→ INSTRUCTIONS TO FOLLOW
Provide the number of lines below containing the word "available", without any other words.

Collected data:

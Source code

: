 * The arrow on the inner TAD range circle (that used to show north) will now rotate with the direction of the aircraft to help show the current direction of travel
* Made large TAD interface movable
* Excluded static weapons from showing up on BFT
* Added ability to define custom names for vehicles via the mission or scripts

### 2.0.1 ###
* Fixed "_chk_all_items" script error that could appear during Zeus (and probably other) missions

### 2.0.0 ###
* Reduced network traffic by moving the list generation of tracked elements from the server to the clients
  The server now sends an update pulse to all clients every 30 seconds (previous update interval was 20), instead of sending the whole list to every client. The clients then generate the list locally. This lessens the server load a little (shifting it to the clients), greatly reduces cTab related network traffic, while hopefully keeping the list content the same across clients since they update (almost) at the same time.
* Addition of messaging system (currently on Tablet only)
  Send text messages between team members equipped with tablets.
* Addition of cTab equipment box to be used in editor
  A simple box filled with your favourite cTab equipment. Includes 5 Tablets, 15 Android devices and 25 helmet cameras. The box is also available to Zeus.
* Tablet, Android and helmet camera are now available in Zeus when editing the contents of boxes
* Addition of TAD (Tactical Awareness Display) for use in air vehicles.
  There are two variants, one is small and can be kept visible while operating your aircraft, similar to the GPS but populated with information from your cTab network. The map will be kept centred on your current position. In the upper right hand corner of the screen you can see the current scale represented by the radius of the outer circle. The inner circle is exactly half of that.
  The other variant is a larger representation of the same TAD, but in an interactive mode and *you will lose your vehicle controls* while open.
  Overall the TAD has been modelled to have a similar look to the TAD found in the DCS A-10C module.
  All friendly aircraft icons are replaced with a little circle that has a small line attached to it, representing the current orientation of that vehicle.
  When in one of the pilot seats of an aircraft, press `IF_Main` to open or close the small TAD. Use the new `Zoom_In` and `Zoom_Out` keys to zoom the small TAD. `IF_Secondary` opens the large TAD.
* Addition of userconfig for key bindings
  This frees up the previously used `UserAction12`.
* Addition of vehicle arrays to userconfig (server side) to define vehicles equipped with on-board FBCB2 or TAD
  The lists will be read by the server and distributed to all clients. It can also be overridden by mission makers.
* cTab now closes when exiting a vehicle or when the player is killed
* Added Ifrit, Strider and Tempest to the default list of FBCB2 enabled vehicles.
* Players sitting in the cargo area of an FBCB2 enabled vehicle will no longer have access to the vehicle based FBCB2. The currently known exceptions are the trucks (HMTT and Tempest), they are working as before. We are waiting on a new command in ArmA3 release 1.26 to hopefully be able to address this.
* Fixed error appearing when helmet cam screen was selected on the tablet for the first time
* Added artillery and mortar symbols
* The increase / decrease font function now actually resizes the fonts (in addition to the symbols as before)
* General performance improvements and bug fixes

→ RESULT
2